→ **Task directions**
The entries below contain pictures. Write out only the lines from the line with "Lognormal distributions have" up to and including the line with "Both sectors of", exactly, without them.

#####

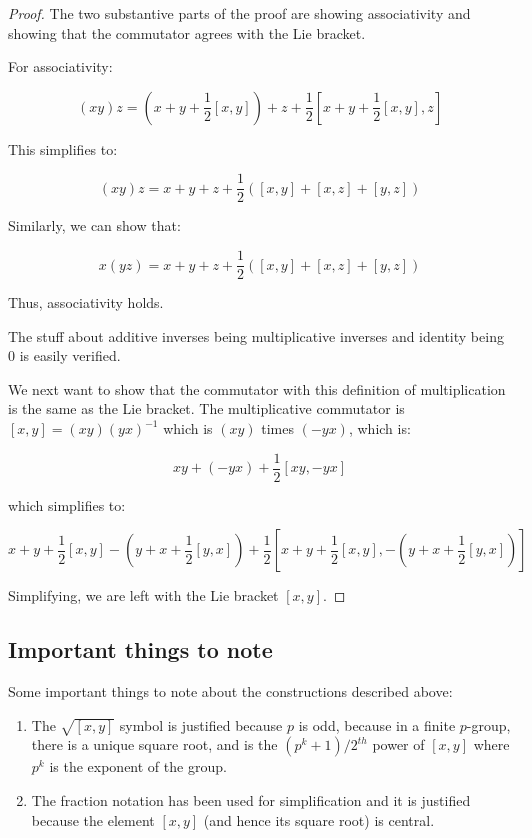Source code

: \documentclass[10pt]{amsart}
\begin{document}
\begin{proof}
  The two substantive parts of the proof are showing associativity and
  showing that the commutator agrees with the Lie bracket.

  For associativity:

  $$(xy)z = \left(x + y + \frac{1}{2}[x,y]\right) + z + \frac{1}{2}\left[x + y + \frac{1}{2}[x,y],z\right]$$

  This simplifies to:

  $$(xy)z = x + y + z + \frac{1}{2}\left([x,y] + [x,z] + [y,z]\right)$$

  Similarly, we can show that:

  $$x(yz) = x + y + z + \frac{1}{2}\left([x,y] + [x,z] + [y,z]\right)$$

  Thus, associativity holds.

  The stuff about additive inverses being multiplicative inverses and
  identity being $0$ is easily verified.

  We next want to show that the commutator with this definition of
  multiplication is the same as the Lie bracket. The multiplicative
  commutator is $[x,y] = (xy)(yx)^{-1}$ which is $(xy)$ times $(-yx)$,
  which is:

  $$xy + (-yx) + \frac{1}{2}[xy,-yx]$$

  which simplifies to:

  $$x + y + \frac{1}{2}[x,y] - (y + x + \frac{1}{2}[y,x]) + \frac{1}{2}[x + y + \frac{1}{2}[x,y],-(y + x + \frac{1}{2}[y,x])]$$

  Simplifying, we are left with the Lie bracket $[x,y]$.
\end{proof}
\subsection{Important things to note}

Some important things to note about the constructions described above:

\begin{enumerate}
\item The $\sqrt{[x,y]}$ symbol is justified because $p$ is odd,
  because in a finite $p$-group, there is a unique square root, and is
  the $(p^k+1)/2^{th}$ power of $[x,y]$ where $p^k$ is the exponent of
  the group.
\item The fraction notation has been used for simplification and it is
  justified because the element $[x,y]$ (and hence its square root) is
  central.
\end{enumerate}
\end{document}
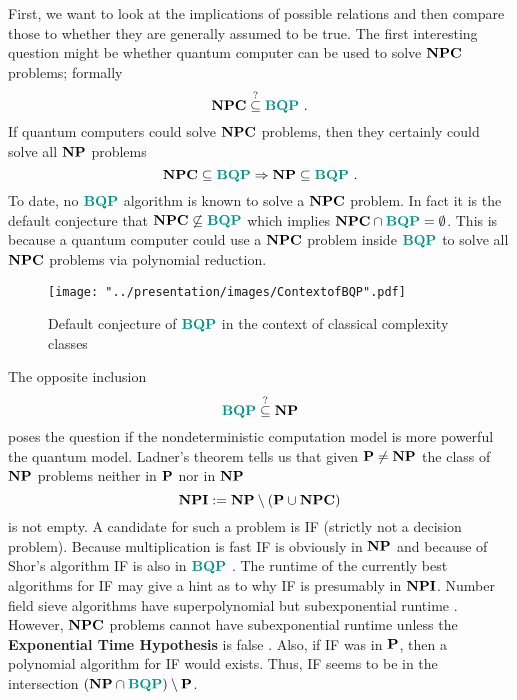 First, we want to look at the implications of possible relations and then compare those to whether they are generally assumed to be true.
The first interesting question might be whether quantum computer can be used to solve $\NPC$ problems; formally
\begin{equation*}
    \NPC\overset{?}{\subseteq}\BQP
    \ .
\end{equation*}
If quantum computers could solve $\NPC$ problems, then they certainly could solve all $\NP$ problems
\begin{equation}
    \NPC\subseteq\BQP
    \Rightarrow
    \NP\subseteq\BQP
    \ .
\end{equation}
To date, no $\BQP$ algorithm is known to solve a $\NPC$ problem.
In fact it is the default conjecture that $\NPC\not\subseteq\BQP$ which implies $\NPC\cap\BQP=\emptyset$.
This is because a quantum computer could use a $\NPC$ problem inside $\BQP$ to solve all $\NPC$ problems via polynomial reduction.

\begin{figure}[t!]
\centering
\texttt{[image: "../presentation/images/ContextofBQP".pdf]}
\caption{Default conjecture of $\BQP$ in the context of classical complexity classes}
\label{fig:overview}
\end{figure}

The opposite inclusion
\begin{equation*}
    \BQP\overset{?}{\subseteq}\NP
\end{equation*}
poses the question if the nondeterministic computation model is more powerful the quantum model.
Ladner's theorem tells us that given $\P\neq\NP$ the class of $\NP$ problems neither in $\P$ nor in $\NP$
\begin{equation*}
    \NPI:=\NP\setminus(\P\cup\NPC)
\end{equation*}
is not empty.
A candidate for such a problem is \ac{IF} (strictly not a decision problem).
Because multiplication is fast \ac{IF} is obviously in $\NP$ and because of Shor's algorithm \ac{IF} is also in $\BQP$ \cite{shor_1997}.
The runtime of the currently best algorithms for \ac{IF} may give a hint as to why \ac{IF} is presumably in $\NPI$.
Number field sieve algorithms have superpolynomial but subexponential runtime \cite{pomerance_1996}.
However, $\NPC$ problems cannot have subexponential runtime unless the \textbf{Exponential Time Hypothesis} is false \cite{impagliazzo_paturi_1999}.
Also, if \ac{IF} was in $\P$, then a polynomial algorithm for \ac{IF} would exists.
Thus, \ac{IF} seems to be in the intersection $(\NP\cap\BQP)\setminus\P$.

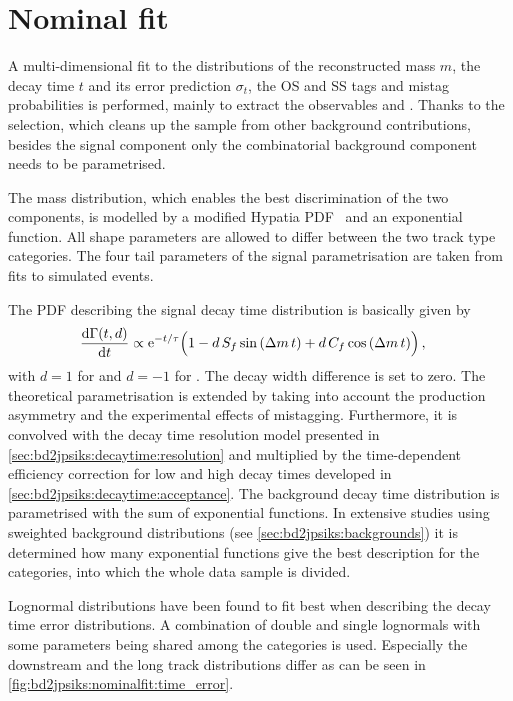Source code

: 
\section{Nominal fit}
\label{sec:bd2jpsiks:nominalfit}

A multi-dimensional fit to the distributions of the reconstructed mass $m$,
the decay time $t$ and its error prediction $\sigma_t$, the OS and SS\pion
tags and mistag probabilities is performed, mainly to extract the \CP
observables \SJpsiKS and \CJpsiKS. Thanks to the selection, which cleans up
the sample from other background contributions, besides the signal component
only the combinatorial background component needs to be parametrised.

The mass distribution, which enables the best discrimination of the two
components, is modelled by a modified Hypatia PDF~\cite{Santos:2013ky} and an
exponential function. All shape parameters are allowed to differ between the two
track type categories. The four tail parameters of the signal parametrisation
are taken from fits to simulated events.

The PDF describing the signal decay time distribution is basically given by
\begin{equation}
\begin{aligned}
  \frac{\mathrm{d}\Gamma(t,d)}{\mathrm{d}t}
  &\propto \mathrm{e}^{-t/\tau}
    \Big(
      1
      - d\, \Sf \sin{\left(\dm\,t\right)}
      + d\, \Cf \cos{\left(\dm\,t\right)}
    \Big)\,,
\end{aligned}
\label{eq:simpledecayrates}
\end{equation}
with $d = \num{+1}$ for \Bd and $d = \num{-1}$ for \Bdb. The decay width
difference \DGd is set to zero. The theoretical parametrisation is extended by
taking into account the production asymmetry and the experimental effects of
mistagging. Furthermore, it is convolved with the decay time resolution model
presented in \cref{sec:bd2jpsiks:decaytime:resolution} and multiplied by the
time-dependent efficiency correction for low and high decay times developed in
\cref{sec:bd2jpsiks:decaytime:acceptance}. The background decay time
distribution is parametrised with the sum of exponential functions.
In extensive studies using sweighted background distributions (see
\cref{sec:bd2jpsiks:backgrounds}) it is determined how many exponential
functions give the best description for the categories, into which the whole
data sample is divided.

Lognormal distributions have been found to fit best when describing the decay
time error distributions. A combination of double and single lognormals with
some parameters being shared among the categories is used. Especially the
downstream and the long track distributions differ as can be seen in
\cref{fig:bd2jpsiks:nominalfit:time_error}.

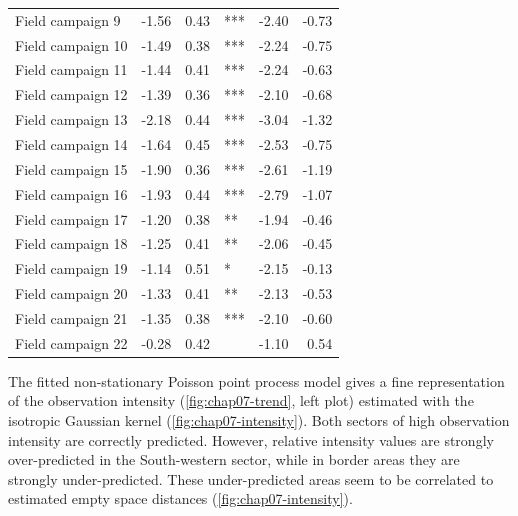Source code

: \begin{table}[!ht]
\begin{tabular}{lrrlrr}
  Field campaign 9	& -1.56 	& 0.43 			& *** 	& -2.40 	& -0.73 \\ 
  Field campaign 10	& -1.49 	& 0.38 			& *** 	& -2.24 	& -0.75 \\ 
  Field campaign 11	& -1.44 	& 0.41 			& *** 	& -2.24 	& -0.63 \\ 
  Field campaign 12	& -1.39 	& 0.36 			& *** 	& -2.10 	& -0.68 \\ 
  Field campaign 13	& -2.18 	& 0.44 			& *** 	& -3.04 	& -1.32 \\ 
  Field campaign 14	& -1.64 	& 0.45 			& *** 	& -2.53 	& -0.75 \\ 
  Field campaign 15	& -1.90 	& 0.36 			& *** 	& -2.61 	& -1.19 \\ 
  Field campaign 16	& -1.93 	& 0.44 			& *** 	& -2.79 	& -1.07 \\ 
  Field campaign 17	& -1.20 	& 0.38 			& ** 	& -1.94 	& -0.46 \\ 
  Field campaign 18	& -1.25 	& 0.41			& ** 	& -2.06 	& -0.45 \\ 
  Field campaign 19	& -1.14 	& 0.51 			& * 	& -2.15 	& -0.13 \\ 
  Field campaign 20	& -1.33 	& 0.41 			& ** 	& -2.13 	& -0.53 \\ 
  Field campaign 21	& -1.35 	& 0.38 			& *** 	& -2.10 	& -0.60 \\ 
  Field campaign 22	& -0.28 	& 0.42 			&    	& -1.10 	& 0.54 	\\ 
  \hline
 \end{tabular}
\end{table}

The fitted non-stationary Poisson point process model gives a fine representation of the observation intensity 
(\autoref{fig:chap07-trend}, left plot) estimated with the isotropic Gaussian kernel 
(\autoref{fig:chap07-intensity}). Both sectors of high observation intensity are correctly predicted. However, 
relative intensity values are strongly over-predicted in the South-western sector, while in border areas they 
are strongly under-predicted. These under-predicted areas seem to be correlated to estimated empty space 
distances (\autoref{fig:chap07-intensity}).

#####

→ **Problem solution**
Lognormal distributions have been found to fit best when describing the decay
time error distributions. A combination of double and single lognormals with
some parameters being shared among the categories is used. Especially the
downstream and the long track distributions differ as can be seen in
\cref{fig:bd2jpsiks:nominalfit:time_error}.

Source code

: \begin{table}[!ht]
\begin{tabular}{lrrlrr}
  Field campaign 9	& -1.56 	& 0.43 			& *** 	& -2.40 	& -0.73 \\ 
  Field campaign 10	& -1.49 	& 0.38 			& *** 	& -2.24 	& -0.75 \\ 
  Field campaign 11	& -1.44 	& 0.41 			& *** 	& -2.24 	& -0.63 \\ 
  Field campaign 12	& -1.39 	& 0.36 			& *** 	& -2.10 	& -0.68 \\ 
  Field campaign 13	& -2.18 	& 0.44 			& *** 	& -3.04 	& -1.32 \\ 
  Field campaign 14	& -1.64 	& 0.45 			& *** 	& -2.53 	& -0.75 \\ 
  Field campaign 15	& -1.90 	& 0.36 			& *** 	& -2.61 	& -1.19 \\ 
  Field campaign 16	& -1.93 	& 0.44 			& *** 	& -2.79 	& -1.07 \\ 
  Field campaign 17	& -1.20 	& 0.38 			& ** 	& -1.94 	& -0.46 \\ 
  Field campaign 18	& -1.25 	& 0.41			& ** 	& -2.06 	& -0.45 \\ 
  Field campaign 19	& -1.14 	& 0.51 			& * 	& -2.15 	& -0.13 \\ 
  Field campaign 20	& -1.33 	& 0.41 			& ** 	& -2.13 	& -0.53 \\ 
  Field campaign 21	& -1.35 	& 0.38 			& *** 	& -2.10 	& -0.60 \\ 
  Field campaign 22	& -0.28 	& 0.42 			&    	& -1.10 	& 0.54 	\\ 
  \hline
 \end{tabular}
\end{table}

The fitted non-stationary Poisson point process model gives a fine representation of the observation intensity 
(\autoref{fig:chap07-trend}, left plot) estimated with the isotropic Gaussian kernel 
(\autoref{fig:chap07-intensity}). Both sectors of high observation intensity are correctly predicted. However, 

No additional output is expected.